Which gets us to the second big design question, which is in how far designers just let the simulation evolve countries, or in how far they add scripted events. EU5 starts less than two months before the historic start of the Hundred Years' War and nine years before the Black Death. These are events that will most certainly be scripted to happen in EU5, as will the Protestant Reformation in the 16th century. Other big historical events, like the discovery of the New World, has been left to happen "naturally" in EU4 and EU5, controlled only by naval technology. Which means that I have seen EU4 games in which AI Denmark colonized Canada and North America, rather than the English or the French.
The big problem with scripted events is that players quickly reverse engineer those scripts, and exploit them when playing in a region where they happen. Read or watch any guide on how to play France in EU4, and it will tell you how to deal with the Surrender of Maine or the Burgundian Succession, both of which are important scripted events. I don't even know whether these events will be in EU5, because with over a century of an earlier start, how likely is it that England will hold Maine in 1444, or that the Burgundian ruler dies in 1477 without a male heir? Which gets us back to the rise of certain empires in history, like the Ottomans, or Prussia, which historically involved some element of chance, and thus in a pure simulation have a good probability of not happening at all. In EU4 there was a game mechanic called "lucky nations" (which you could turn off), in which certain nations got bonuses that made it more likely for them to become important and play their historical role, but the devs decided to not do that in EU5.

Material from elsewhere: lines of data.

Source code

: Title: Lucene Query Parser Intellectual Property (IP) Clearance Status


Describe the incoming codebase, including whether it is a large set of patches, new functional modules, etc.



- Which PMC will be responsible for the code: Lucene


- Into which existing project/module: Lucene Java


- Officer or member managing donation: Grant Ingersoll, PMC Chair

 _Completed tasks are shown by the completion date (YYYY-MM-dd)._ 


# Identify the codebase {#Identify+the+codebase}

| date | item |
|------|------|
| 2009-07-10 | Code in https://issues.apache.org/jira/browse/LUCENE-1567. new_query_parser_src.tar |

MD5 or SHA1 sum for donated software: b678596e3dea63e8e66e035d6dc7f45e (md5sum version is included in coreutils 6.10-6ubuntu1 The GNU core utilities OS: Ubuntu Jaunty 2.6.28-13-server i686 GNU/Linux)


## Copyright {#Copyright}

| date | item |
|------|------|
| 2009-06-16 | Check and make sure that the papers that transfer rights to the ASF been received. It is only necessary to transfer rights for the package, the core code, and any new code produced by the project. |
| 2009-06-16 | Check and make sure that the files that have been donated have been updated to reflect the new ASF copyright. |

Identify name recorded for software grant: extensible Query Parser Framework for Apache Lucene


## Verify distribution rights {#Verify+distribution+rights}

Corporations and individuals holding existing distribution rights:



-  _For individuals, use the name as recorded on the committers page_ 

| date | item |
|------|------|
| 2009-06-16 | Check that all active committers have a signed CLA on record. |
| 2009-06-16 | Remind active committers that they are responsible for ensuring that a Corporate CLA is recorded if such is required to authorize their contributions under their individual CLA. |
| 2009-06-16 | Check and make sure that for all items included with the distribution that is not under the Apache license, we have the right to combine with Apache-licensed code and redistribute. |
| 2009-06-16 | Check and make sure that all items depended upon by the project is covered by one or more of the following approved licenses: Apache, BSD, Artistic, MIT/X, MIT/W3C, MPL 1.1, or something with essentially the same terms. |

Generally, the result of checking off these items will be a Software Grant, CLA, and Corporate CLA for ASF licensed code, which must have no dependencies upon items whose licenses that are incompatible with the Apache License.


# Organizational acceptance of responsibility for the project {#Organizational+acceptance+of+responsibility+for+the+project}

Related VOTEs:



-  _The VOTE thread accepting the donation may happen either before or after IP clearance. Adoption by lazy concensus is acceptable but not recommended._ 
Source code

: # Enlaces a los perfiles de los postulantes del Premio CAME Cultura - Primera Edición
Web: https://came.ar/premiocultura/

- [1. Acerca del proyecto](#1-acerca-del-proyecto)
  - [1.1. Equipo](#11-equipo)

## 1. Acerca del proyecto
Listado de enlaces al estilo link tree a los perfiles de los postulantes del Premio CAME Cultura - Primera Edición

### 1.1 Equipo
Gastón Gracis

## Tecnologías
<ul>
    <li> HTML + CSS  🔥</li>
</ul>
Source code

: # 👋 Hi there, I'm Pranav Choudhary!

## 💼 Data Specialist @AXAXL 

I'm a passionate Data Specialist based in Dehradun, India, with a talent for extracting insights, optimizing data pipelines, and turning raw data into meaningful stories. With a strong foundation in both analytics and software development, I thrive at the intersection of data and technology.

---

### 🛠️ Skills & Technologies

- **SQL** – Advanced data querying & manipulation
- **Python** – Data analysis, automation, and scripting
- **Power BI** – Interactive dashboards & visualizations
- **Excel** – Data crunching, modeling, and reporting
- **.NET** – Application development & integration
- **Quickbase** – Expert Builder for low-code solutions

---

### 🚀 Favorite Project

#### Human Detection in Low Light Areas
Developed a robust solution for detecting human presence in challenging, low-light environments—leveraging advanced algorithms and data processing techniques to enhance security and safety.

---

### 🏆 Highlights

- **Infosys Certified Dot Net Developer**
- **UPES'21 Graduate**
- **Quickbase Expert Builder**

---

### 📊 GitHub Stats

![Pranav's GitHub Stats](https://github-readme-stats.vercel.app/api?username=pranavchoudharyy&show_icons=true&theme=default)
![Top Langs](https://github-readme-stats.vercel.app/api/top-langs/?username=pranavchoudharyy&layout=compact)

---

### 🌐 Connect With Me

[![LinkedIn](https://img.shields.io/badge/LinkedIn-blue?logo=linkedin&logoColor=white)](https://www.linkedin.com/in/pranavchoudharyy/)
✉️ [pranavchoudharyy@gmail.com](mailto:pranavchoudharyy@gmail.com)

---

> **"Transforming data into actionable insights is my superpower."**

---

Fortunately for me, none of this is a problem. I am okay with EU5 as leaning a bit more towards a simulation, and being a bit less game-like. I never liked world conquest gameplay in EU4 anyway, and am okay if it is strongly hindered by problems of large empire stability, as that is historically realistic to me. I'm also okay if certain things in my game don't happen as they did historically, as long as they seem somewhat historically realistic or possible. And I realize that the number of historical events and scripts added to EU5 is very much a function of time, as they take time to program, and much will be added via DLC. That doesn't stop me from playing the game on release, with a bit less of all that.